Quick and easy check: Google yourself periodically to see what turns up. Log out of your social networking site and check out your page as a stranger would see it. If there's anything you wouldn't want your boss, colleagues, boy/girlfriend, AND parents to see, take down the picture or make it private. Would you vote for a candidate who you saw on MySpace posing in nothing but lingerie against a fire truck? Would you be comfortable if your son's Boy Scout leader posted a picture of himself in mid-moon? Could you take seriously the teacher who posted shots of herself making out with her boyfriend? How about hiring that engineer who posted a video of himself stumbling drunk out of a bar and letting loose with a string of curse words? Would you let your teenage son date the girl photographed dragging on a joint?

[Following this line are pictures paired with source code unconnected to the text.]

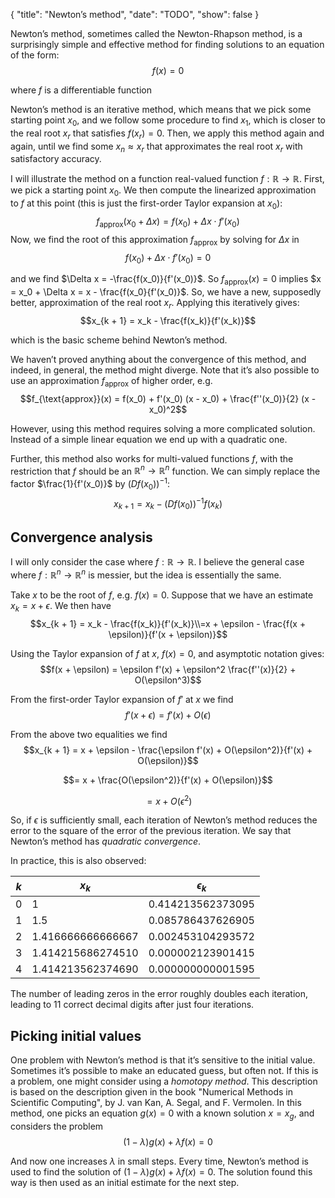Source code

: {
    "title": "Newton’s method",
    "date": "TODO",
    "show": false
}


Newton’s method, sometimes called the Newton-Rhapson method, is a surprisingly simple and effective method for finding solutions to an equation of the form:
$$f(x) = 0$$

where $f$ is a differentiable function

Newton’s method is an iterative method, which means that we pick some starting point $x_0$, and we follow some procedure to find $x_1$, which is closer to the real root $x_r$ that satisfies $f(x_r) = 0$. Then, we apply this method again and again, until we find some $x_n \approx x_r$ that approximates the real root $x_r$ with satisfactory accuracy.

I will illustrate the method on a function real-valued function $f : \mathbb{R} \rightarrow \mathbb{R}$. First, we pick a starting point $x_0$. We then compute the linearized approximation to $f$ at this point (this is just the first-order Taylor expansion at $x_0$):
$$ f_{\text{approx}}(x_0 + \Delta x) = f(x_0) + \Delta x \cdot f'(x_0) $$
Now, we find the root of this approximation $f_{\text{approx}}$ by solving for $\Delta x$ in
$$ f(x_0) + \Delta x \cdot f'(x_0) = 0$$

and we find $\Delta x = -\frac{f(x_0)}{f'(x_0)}$. So $f_{\text{approx}}(x) = 0$ implies $x = x_0 + \Delta x = x - \frac{f(x_0}{f'(x_0)}$. So, we have a new, supposedly better, approximation of the real root $x_r$. Applying this iteratively gives:
$$x_{k + 1} = x_k - \frac{f(x_k)}{f'(x_k)}$$

which is the basic scheme behind Newton’s method.

We haven’t proved anything about the convergence of this method, and indeed, in general, the method might diverge. Note that it’s also possible to use an approximation $f_{\text{approx}}$ of higher order, e.g.
$$f_{\text{approx}}(x) = f(x_0) + f'(x_0) (x - x_0) + \frac{f''(x_0)}{2} (x - x_0)^2$$

However, using this method requires solving a more complicated solution. Instead of a simple linear equation we end up with a quadratic one.

Further, this method also works for multi-valued functions $f$, with the restriction that $f$ should be an $\mathbb{R}^n \rightarrow \mathbb{R}^n$ function. We can simply replace the factor $\frac{1}{f'(x_0)}$ by $(D f(x_0))^{-1}$:
$$x_{k + 1} = x_k - (Df(x_0))^{-1}f(x_k)$$


## Convergence analysis

I will only consider the case where $f : \mathbb{R} \rightarrow \mathbb{R}$. I believe the general case where $f : \mathbb{R}^n \rightarrow \mathbb{R}^n$ is messier, but the idea is essentially the same.

Take $x$ to be the root of $f$, e.g. $f(x) = 0$. Suppose that we have an estimate $x_k = x + \epsilon$. We then have
$$x_{k + 1} = x_k - \frac{f(x_k)}{f'(x_k)}\\=x + \epsilon - \frac{f(x + \epsilon)}{f'(x + \epsilon)}$$

Using the Taylor expansion of $f$ at $x$, $f(x) = 0$, and asymptotic notation gives:
$$f(x + \epsilon) = \epsilon f'(x) + \epsilon^2 \frac{f''(x)}{2} + O(\epsilon^3)$$

From the first-order Taylor expansion of $f'$ at $x$ we find
$$ f'(x + \epsilon) = f'(x) + O(\epsilon) $$

From the above two equalities we find
$$x_{k + 1} = x + \epsilon - \frac{\epsilon f'(x) + O(\epsilon^2)}{f'(x) + O(\epsilon)}$$

$$= x + \frac{O(\epsilon^2)}{f'(x) + O(\epsilon)}$$

$$= x + O(\epsilon^2)$$

So, if $\epsilon$ is sufficiently small, each iteration of Newton’s method reduces the error to the square of the error of the previous iteration. We say that Newton’s method has *quadratic convergence*.

In practice, this is also observed:

| $k$ | $x_k$ | $\epsilon_k$  |
|--|--|--|
| 0 | 1 | 0.414213562373095 |
| 1 | 1.5 | 0.085786437626905 |
| 2 | 1.416666666666667 | 0.002453104293572 |
| 3 | 1.414215686274510 | 0.000002123901415 |
| 4 | 1.414213562374690 | 0.000000000001595 |

The number of leading zeros in the error roughly doubles each iteration, leading to 11 correct decimal digits after just four iterations.

## Picking initial values

One problem with Newton’s method is that it’s sensitive to the initial value. Sometimes it’s possible to make an educated guess, but often not. If this is a problem, one might consider using a *homotopy method*. This description is based on the description given in the book "Numerical Methods in Scientific Computing", by J. van Kan, A. Segal, and F. Vermolen. In this method, one picks an equation $g(x) = 0$ with a known solution $x = x_g$, and considers the problem
$$ (1 - \lambda) g(x) + \lambda f(x) = 0$$

And now one increases $\lambda$ in small steps. Every time, Newton’s method is used to find the solution of $(1 - \lambda) g(x) + \lambda f(x) = 0$. The solution found this way is then used as an initial estimate for the next step.
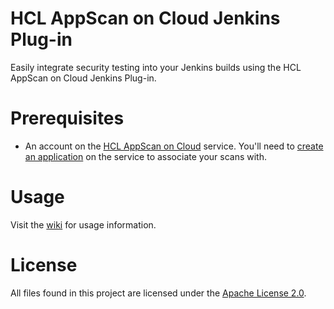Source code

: # HCL AppScan on Cloud Jenkins Plug-in

Easily integrate security testing into your Jenkins builds using the HCL AppScan on Cloud Jenkins Plug-in.

# Prerequisites

- An account on the [HCL AppScan on Cloud](https://cloud.appscan.com/) service. You'll need to [create an application](https://help.hcltechsw.com/appscan/ASoC/ent_create_application.html) on the service to associate your scans with.

# Usage

Visit the [wiki](https://wiki.jenkins-ci.org/display/JENKINS/IBM+Application+Security+On+Cloud+Plugin) for usage information.

# License

All files found in this project are licensed under the [Apache License 2.0](LICENSE).
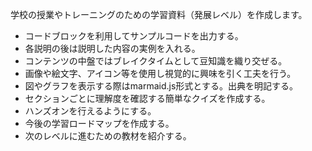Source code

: 学校の授業やトレーニングのための学習資料（発展レベル）を作成します。
- コードブロックを利用してサンプルコードを出力する。
- 各説明の後は説明した内容の実例を入れる。
- コンテンツの中盤ではブレイクタイムとして豆知識を織り交ぜる。
- 画像や絵文字、アイコン等を使用し視覚的に興味を引く工夫を行う。
- 図やグラフを表示する際はmarmaid.js形式とする。出典を明記する。
- セクションごとに理解度を確認する簡単なクイズを作成する。
- ハンズオンを行えるようにする。
- 今後の学習ロードマップを作成する。
- 次のレベルに進むための教材を紹介する。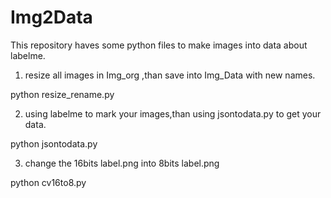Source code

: # Img2Data
This repository haves some python files to make images into data about labelme.
1. resize all images in Img_org ,than save into Img_Data with new names.

  python resize_rename.py

2. using labelme to mark your images,than using jsontodata.py to get your data.

  python jsontodata.py

3. change the 16bits label.png into 8bits label.png

  python cv16to8.py

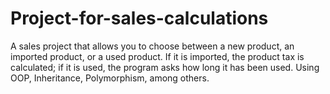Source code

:# Project-for-sales-calculations
A sales project that allows you to choose between a new product, an imported product, or a used product. If it is imported, the product tax is calculated; if it is used, the program asks how long it has been used. Using OOP, Inheritance, Polymorphism, among others.
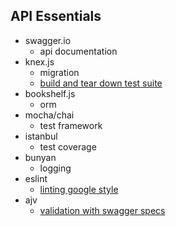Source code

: API Essentials
------------
- swagger.io
  - api documentation
- knex.js
  - migration
  - [build and tear down test suite](http://mherman.org/blog/2016/04/28/test-driven-development-with-node/#.WwmQEFMvymU)
- bookshelf.js
  - orm
- mocha/chai
  - test framework
- istanbul
  - test coverage
- bunyan
  - logging
- eslint
  - [linting google style](https://github.com/google/eslint-config-google)
- ajv
  - [validation with swagger specs](https://code.tutsplus.com/tutorials/validating-data-with-json-schema-part-1--cms-25343)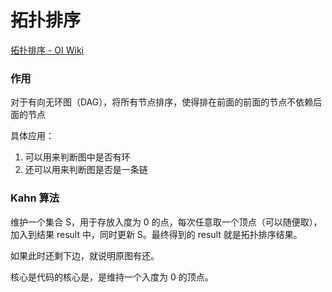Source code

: # 拓扑排序

[拓扑排序 - OI Wiki](https://oi-wiki.org/graph/topo/)

### 作用

对于有向无环图（DAG），将所有节点排序，使得排在前面的前面的节点不依赖后面的节点

具体应用：
1. 可以用来判断图中是否有环
2. 还可以用来判断图是否是一条链

### Kahn 算法

维护一个集合 S，用于存放入度为 0 的点，每次任意取一个顶点（可以随便取），加入到结果 result 中，同时更新 S。最终得到的 result 就是拓扑排序结果。

如果此时还剩下边，就说明原图有还。

核心是代码的核心是，是维持一个入度为 0 的顶点。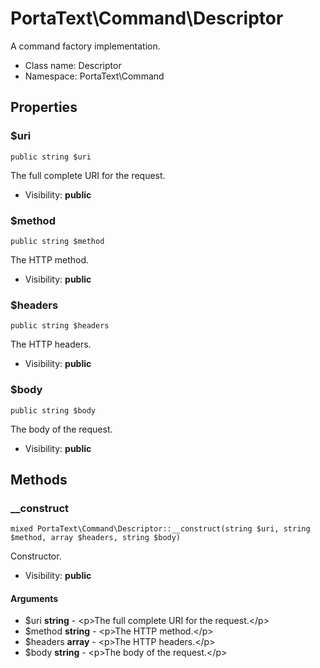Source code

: PortaText\Command\Descriptor
===============

A command factory implementation.




* Class name: Descriptor
* Namespace: PortaText\Command





Properties
----------


### $uri

    public string $uri

The full complete URI for the request.



* Visibility: **public**


### $method

    public string $method

The HTTP method.



* Visibility: **public**


### $headers

    public string $headers

The HTTP headers.



* Visibility: **public**


### $body

    public string $body

The body of the request.



* Visibility: **public**


Methods
-------


### __construct

    mixed PortaText\Command\Descriptor::__construct(string $uri, string $method, array $headers, string $body)

Constructor.



* Visibility: **public**


#### Arguments
* $uri **string** - &lt;p&gt;The full complete URI for the request.&lt;/p&gt;
* $method **string** - &lt;p&gt;The HTTP method.&lt;/p&gt;
* $headers **array** - &lt;p&gt;The HTTP headers.&lt;/p&gt;
* $body **string** - &lt;p&gt;The body of the request.&lt;/p&gt;


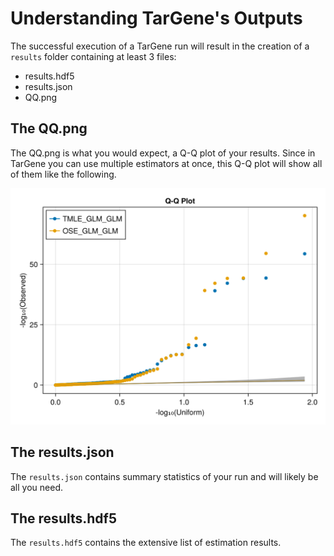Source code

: # Understanding TarGene's Outputs

The successful execution of a TarGene run will result in the creation of a `results` folder containing at least 3 files:

- results.hdf5
- results.json
- QQ.png

## The QQ.png

The QQ.png is what you would expect, a Q-Q plot of your results. Since in TarGene you can use multiple estimators at once, this Q-Q plot will show all of them like the following.

![GWAS_QQ](../assets/gwas_QQ.png)

## The results.json

The `results.json` contains summary statistics of your run and will likely be all you need.

## The results.hdf5

The `results.hdf5` contains the extensive list of estimation results.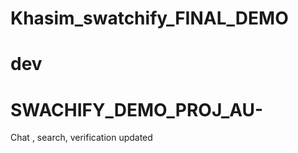 
# Khasim_swatchify_FINAL_DEMO
dev
=======
# SWACHIFY_DEMO_PROJ_AU-
Chat , search, verification updated
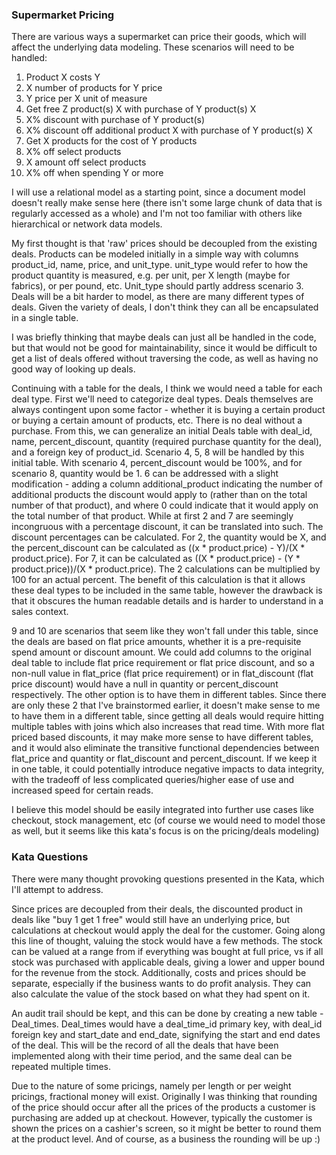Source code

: ### Supermarket Pricing

There are various ways a supermarket can price their goods, which will affect the underlying data modeling. These scenarios will need to be handled:

1.  Product X costs Y
2.  X number of products for Y price
3.  Y price per X unit of measure
4.  Get free Z product(s) X with purchase of Y product(s) X
5.  X% discount with purchase of Y product(s)
6.  X% discount off additional product X with purchase of Y product(s) X
7.  Get X products for the cost of Y products
8.  X% off select products
9.  X amount off select products
10. X% off when spending Y or more

I will use a relational model as a starting point, since a document model doesn't really make sense here (there isn't some large chunk of data that is regularly accessed as a whole) and I'm not too familiar with others like hierarchical or network data models. 

My first thought is that 'raw' prices should be decoupled from the existing deals. Products can be modeled initially in a simple way with columns product_id, name, price, and unit_type. unit_type would refer to how the product quantity is measured, e.g. per unit, per X length (maybe for fabrics), or per pound, etc. Unit_type should partly address scenario 3. Deals will be a bit harder to model, as there are many different types of deals. Given the variety of deals, I don't think they can all be encapsulated in a single table. 

I was briefly thinking that maybe deals can just all be handled in the code, but that would not be good for maintainability, since it would be difficult to get a list of deals offered without traversing the code, as well as having no good way of looking up deals.

Continuing with a table for the deals, I think we would need a table for each deal type. First we'll need to categorize deal types. Deals themselves are always contingent upon some factor - whether it is buying a certain product or buying a certain amount of products, etc. There is no deal without a purchase. From this, we can generalize an initial Deals table with deal_id, name, percent_discount, quantity (required purchase quantity for the deal), and a foreign key of product_id. Scenario 4, 5, 8 will be handled by this initial table. With scenario 4, percent_discount would be 100%, and for scenario 8, quantity would be 1. 6 can be addressed with a slight modification - adding a column additional_product indicating the number of additional products the discount would apply to (rather than on the total number of that product), and where 0 could indicate that it would apply on the total number of that product. While at first 2 and 7 are seemingly incongruous with a percentage discount, it can be translated into such. The discount percentages can be calculated. For 2, the quantity would be X, and the percent_discount can be calculated as ((x * product.price) - Y)/(X * product.price). For 7, it can be calculated as ((X * product.price) - (Y * product.price))/(X * product.price). The 2 calculations can be multiplied by 100 for an actual percent. The benefit of this calculation is that it allows these deal types to be included in the same table, however the drawback is that it obscures the human readable details and is harder to understand in a sales context.

9 and 10 are scenarios that seem like they won't fall under this table, since the deals are based on flat price amounts, whether it is a pre-requisite spend amount or discount amount. We could add columns to the original deal table to include flat price requirement or flat price discount, and so a non-null value in flat_price (flat price requirement) or in flat_discount (flat price discount) would have a null in quantity or percent_discount respectively. The other option is to have them in different tables. Since there are only these 2 that I've brainstormed earlier, it doesn't make sense to me to have them in a different table, since getting all deals would require hitting multiple tables with joins which also increases that read time. With more flat priced based discounts, it may make more sense to have different tables, and it would also eliminate the transitive functional dependencies between flat_price and quantity or flat_discount and percent_discount. If we keep it in one table, it could potentially introduce negative impacts to data integrity, with the tradeoff of less complicated queries/higher ease of use and increased speed for certain reads.

I believe this model should be easily integrated into further use cases like checkout, stock management, etc (of course we would need to model those as well, but it seems like this kata's focus is on the pricing/deals modeling)

### Kata Questions

There were many thought provoking questions presented in the Kata, which I'll attempt to address. 

Since prices are decoupled from their deals, the discounted product in deals like "buy 1 get 1 free" would still have an underlying price, but calculations at checkout would apply the deal for the customer. Going along this line of thought, valuing the stock would have a few methods. The stock can be valued at a range from if everything was bought at full price, vs if all stock was purchased with applicable deals, giving a lower and upper bound for the revenue from the stock. Additionally, costs and prices should be separate, especially if the business wants to do profit analysis. They can also calculate the value of the stock based on what they had spent on it. 

An audit trail should be kept, and this can be done by creating a new table - Deal_times. Deal_times would have a deal_time_id primary key, with deal_id foreign key and start_date and end_date, signifying the start and end dates of the deal. This will be the record of all the deals that have been implemented along with their time period, and the same deal can be repeated multiple times. 

Due to the nature of some pricings, namely per length or per weight pricings, fractional money will exist. Originally I was thinking that rounding of the price should occur after all the prices of the products a customer is purchasing are added up at checkout. However, typically the customer is shown the prices on a cashier's screen, so it might be better to round them at the product level. And of course, as a business the rounding will be up :)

Do you want to waste time seeing the guy who posted a shot of himself proudly grabbing some girl's butt at Spring Break? (All but the first are completely hypothetical situations, so far as I know.)

This is especially important if you take a position that is clearly in the public eye and seen as a social influence, but it applies across the board. If you go to a company function and your boss is there, you mind your Ps and Qs of course. But if you're wearing a shirt (or carrying a tote, etc.) with the company logo to Happy Hour, you make sure you limit it to a drink or two. All it takes to lose out on a contract is for a potential client to see your company logo dancing on the bar.

It's neither my place nor my intent to regulate what you do in your private life. I'm not suggesting that we should all become Puritans because we never know who might see us. I'm just advocating a little common sense and propriety, and putting out fair warning that you're making an ass of yourself.